▸ **TASK**: The answer must consist of every line from the data that holds the string "documentclass".
------ MATERIAL PROVIDED
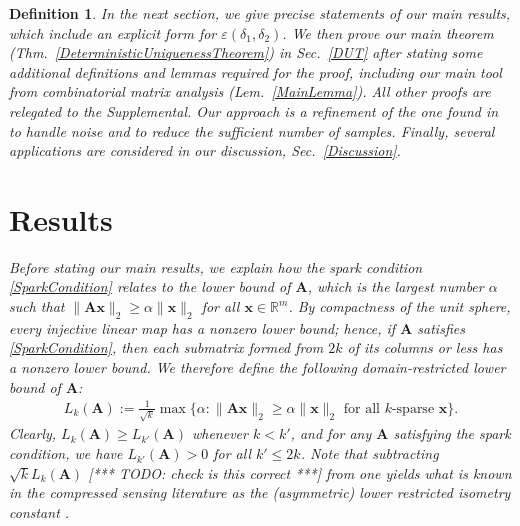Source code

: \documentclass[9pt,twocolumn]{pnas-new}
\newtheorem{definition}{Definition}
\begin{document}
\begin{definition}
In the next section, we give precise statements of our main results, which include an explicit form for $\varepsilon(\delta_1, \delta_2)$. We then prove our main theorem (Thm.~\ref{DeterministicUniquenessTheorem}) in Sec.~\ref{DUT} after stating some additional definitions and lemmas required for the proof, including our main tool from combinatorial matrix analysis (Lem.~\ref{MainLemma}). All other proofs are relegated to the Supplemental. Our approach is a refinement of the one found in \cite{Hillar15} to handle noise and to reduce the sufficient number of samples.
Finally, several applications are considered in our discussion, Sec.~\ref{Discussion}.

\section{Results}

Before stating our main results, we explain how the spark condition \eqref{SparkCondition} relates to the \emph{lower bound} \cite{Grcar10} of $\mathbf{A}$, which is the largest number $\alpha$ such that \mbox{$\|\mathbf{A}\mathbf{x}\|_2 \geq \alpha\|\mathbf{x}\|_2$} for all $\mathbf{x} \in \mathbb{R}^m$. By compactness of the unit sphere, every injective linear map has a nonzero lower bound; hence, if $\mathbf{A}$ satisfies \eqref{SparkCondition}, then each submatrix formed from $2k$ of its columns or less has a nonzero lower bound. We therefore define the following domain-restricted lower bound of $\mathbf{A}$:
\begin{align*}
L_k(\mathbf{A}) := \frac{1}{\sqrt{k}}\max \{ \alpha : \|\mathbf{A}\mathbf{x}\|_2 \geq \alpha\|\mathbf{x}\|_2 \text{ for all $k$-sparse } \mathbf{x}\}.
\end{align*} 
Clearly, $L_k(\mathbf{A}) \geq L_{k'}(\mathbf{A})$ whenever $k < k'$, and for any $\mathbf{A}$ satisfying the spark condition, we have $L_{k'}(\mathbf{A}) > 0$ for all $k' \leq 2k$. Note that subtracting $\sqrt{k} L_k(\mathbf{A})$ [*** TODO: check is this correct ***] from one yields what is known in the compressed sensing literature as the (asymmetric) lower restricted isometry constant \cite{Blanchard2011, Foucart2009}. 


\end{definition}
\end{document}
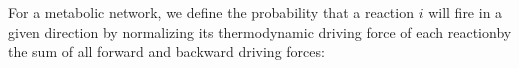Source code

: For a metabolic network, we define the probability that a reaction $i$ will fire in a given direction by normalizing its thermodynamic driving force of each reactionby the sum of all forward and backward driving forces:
------------
------ MATERIAL PROVIDED
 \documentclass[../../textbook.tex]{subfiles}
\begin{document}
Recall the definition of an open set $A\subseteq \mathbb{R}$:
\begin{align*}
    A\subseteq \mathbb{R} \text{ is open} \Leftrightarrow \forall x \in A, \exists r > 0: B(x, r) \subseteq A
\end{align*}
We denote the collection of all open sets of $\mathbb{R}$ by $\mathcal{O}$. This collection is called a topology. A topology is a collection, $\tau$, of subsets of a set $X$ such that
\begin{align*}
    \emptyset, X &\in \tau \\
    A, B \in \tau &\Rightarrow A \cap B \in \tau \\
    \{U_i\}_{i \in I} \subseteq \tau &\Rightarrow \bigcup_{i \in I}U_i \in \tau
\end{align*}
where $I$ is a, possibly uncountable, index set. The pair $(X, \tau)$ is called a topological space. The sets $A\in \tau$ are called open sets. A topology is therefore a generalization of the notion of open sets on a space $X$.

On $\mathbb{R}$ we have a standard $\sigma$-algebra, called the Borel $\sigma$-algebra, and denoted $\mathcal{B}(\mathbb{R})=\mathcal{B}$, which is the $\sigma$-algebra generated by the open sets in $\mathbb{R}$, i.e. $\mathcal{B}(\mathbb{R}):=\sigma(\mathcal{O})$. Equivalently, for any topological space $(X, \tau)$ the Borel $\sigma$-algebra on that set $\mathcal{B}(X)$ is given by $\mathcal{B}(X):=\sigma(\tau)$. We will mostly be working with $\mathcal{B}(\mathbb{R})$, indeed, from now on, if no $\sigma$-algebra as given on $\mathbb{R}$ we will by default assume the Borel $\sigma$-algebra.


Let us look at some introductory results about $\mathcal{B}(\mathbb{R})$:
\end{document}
------------
------ MATERIAL PROVIDED
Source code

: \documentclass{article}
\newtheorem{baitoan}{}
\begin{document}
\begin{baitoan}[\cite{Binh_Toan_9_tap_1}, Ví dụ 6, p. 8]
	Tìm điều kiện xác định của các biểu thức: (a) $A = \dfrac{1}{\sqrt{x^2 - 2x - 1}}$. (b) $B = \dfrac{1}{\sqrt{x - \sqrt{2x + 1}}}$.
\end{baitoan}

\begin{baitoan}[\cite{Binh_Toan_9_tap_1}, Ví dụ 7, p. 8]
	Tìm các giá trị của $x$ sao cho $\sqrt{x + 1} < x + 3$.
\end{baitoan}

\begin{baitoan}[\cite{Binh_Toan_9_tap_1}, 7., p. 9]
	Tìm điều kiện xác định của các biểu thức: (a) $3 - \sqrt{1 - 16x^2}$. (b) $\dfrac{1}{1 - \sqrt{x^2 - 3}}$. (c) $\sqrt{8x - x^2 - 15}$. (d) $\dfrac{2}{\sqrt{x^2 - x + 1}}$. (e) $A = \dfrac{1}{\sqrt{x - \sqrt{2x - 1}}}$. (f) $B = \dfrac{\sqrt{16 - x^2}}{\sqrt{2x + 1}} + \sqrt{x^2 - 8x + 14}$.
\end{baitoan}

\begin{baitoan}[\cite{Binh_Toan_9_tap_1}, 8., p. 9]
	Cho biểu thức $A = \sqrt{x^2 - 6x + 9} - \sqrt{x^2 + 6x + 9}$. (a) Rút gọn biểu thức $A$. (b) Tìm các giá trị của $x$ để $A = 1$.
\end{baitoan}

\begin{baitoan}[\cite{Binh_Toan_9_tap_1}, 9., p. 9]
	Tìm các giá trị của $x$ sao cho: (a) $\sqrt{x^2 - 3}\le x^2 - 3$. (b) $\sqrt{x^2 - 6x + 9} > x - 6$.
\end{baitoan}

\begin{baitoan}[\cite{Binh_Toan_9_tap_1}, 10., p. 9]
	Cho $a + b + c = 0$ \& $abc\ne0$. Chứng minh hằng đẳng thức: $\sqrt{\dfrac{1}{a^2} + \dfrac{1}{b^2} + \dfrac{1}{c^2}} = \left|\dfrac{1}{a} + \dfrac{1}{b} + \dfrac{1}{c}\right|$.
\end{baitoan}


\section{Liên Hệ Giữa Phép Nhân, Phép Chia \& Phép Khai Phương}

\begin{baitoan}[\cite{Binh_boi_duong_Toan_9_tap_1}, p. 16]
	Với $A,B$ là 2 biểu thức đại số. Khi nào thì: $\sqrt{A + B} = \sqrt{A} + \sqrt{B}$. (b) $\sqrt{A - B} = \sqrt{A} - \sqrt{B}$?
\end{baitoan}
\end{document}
------------
▸ **EXPECTED ANSWER**:
: \documentclass[9pt,twocolumn]{pnas-new}
 \documentclass[../../textbook.tex]{subfiles}
: \documentclass{article}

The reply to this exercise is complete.